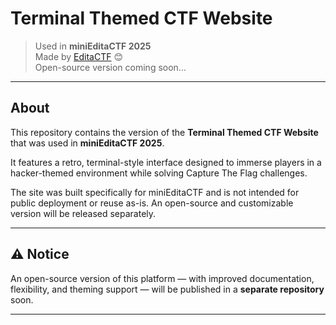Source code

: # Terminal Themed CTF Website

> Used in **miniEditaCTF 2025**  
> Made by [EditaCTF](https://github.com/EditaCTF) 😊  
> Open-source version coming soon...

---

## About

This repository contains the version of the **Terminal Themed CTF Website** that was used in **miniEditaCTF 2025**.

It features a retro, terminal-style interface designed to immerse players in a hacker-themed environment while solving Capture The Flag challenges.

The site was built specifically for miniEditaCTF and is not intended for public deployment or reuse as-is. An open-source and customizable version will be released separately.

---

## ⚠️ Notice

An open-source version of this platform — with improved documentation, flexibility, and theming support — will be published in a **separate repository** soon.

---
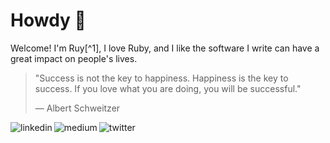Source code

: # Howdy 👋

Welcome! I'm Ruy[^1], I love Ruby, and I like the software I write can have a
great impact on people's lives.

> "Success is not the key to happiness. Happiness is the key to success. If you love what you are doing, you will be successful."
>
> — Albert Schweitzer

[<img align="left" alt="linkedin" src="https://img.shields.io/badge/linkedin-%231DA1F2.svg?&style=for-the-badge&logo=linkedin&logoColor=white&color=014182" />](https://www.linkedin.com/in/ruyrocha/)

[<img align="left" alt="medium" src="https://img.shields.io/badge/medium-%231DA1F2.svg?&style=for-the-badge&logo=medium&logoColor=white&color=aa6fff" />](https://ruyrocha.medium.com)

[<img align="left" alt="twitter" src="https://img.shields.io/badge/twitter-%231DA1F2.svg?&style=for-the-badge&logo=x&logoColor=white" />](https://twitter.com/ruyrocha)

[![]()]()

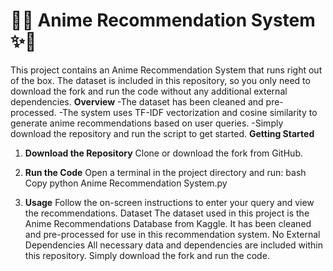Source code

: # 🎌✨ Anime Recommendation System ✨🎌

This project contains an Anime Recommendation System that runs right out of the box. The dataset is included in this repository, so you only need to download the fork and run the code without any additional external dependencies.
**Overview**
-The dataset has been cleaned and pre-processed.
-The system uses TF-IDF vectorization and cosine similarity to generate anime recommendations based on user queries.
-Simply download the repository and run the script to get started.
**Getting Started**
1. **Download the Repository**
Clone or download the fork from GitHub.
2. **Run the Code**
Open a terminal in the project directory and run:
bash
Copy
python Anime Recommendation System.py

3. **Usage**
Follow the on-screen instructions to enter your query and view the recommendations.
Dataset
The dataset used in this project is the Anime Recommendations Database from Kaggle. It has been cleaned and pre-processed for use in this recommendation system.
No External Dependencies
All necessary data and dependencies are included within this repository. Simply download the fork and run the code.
● ● ● ● ●
### What to work on
Could the material above be given again exactly, pictures excluded?

### Answer area
Source code

: # Terminal Themed CTF Website

> Used in **miniEditaCTF 2025**  
> Made by [EditaCTF](https://github.com/EditaCTF) 😊  
> Open-source version coming soon...

---

## About

This repository contains the version of the **Terminal Themed CTF Website** that was used in **miniEditaCTF 2025**.

It features a retro, terminal-style interface designed to immerse players in a hacker-themed environment while solving Capture The Flag challenges.

The site was built specifically for miniEditaCTF and is not intended for public deployment or reuse as-is. An open-source and customizable version will be released separately.

---

## ⚠️ Notice

An open-source version of this platform — with improved documentation, flexibility, and theming support — will be published in a **separate repository** soon.

---
Source code

: # Howdy 👋

Welcome! I'm Ruy[^1], I love Ruby, and I like the software I write can have a
great impact on people's lives.

> "Success is not the key to happiness. Happiness is the key to success. If you love what you are doing, you will be successful."
>
> — Albert Schweitzer

[<img align="left" alt="linkedin" src="https://img.shields.io/badge/linkedin-%231DA1F2.svg?&style=for-the-badge&logo=linkedin&logoColor=white&color=014182" />](https://www.linkedin.com/in/ruyrocha/)

[<img align="left" alt="medium" src="https://img.shields.io/badge/medium-%231DA1F2.svg?&style=for-the-badge&logo=medium&logoColor=white&color=aa6fff" />](https://ruyrocha.medium.com)

[<img align="left" alt="twitter" src="https://img.shields.io/badge/twitter-%231DA1F2.svg?&style=for-the-badge&logo=x&logoColor=white" />](https://twitter.com/ruyrocha)

[![]()]()

Source code

: # 🎌✨ Anime Recommendation System ✨🎌

This project contains an Anime Recommendation System that runs right out of the box. The dataset is included in this repository, so you only need to download the fork and run the code without any additional external dependencies.
**Overview**
-The dataset has been cleaned and pre-processed.
-The system uses TF-IDF vectorization and cosine similarity to generate anime recommendations based on user queries.
-Simply download the repository and run the script to get started.
**Getting Started**
1. **Download the Repository**
Clone or download the fork from GitHub.
2. **Run the Code**
Open a terminal in the project directory and run:
bash
Copy
python Anime Recommendation System.py

3. **Usage**
Follow the on-screen instructions to enter your query and view the recommendations.
Dataset
The dataset used in this project is the Anime Recommendations Database from Kaggle. It has been cleaned and pre-processed for use in this recommendation system.
No External Dependencies
All necessary data and dependencies are included within this repository. Simply download the fork and run the code.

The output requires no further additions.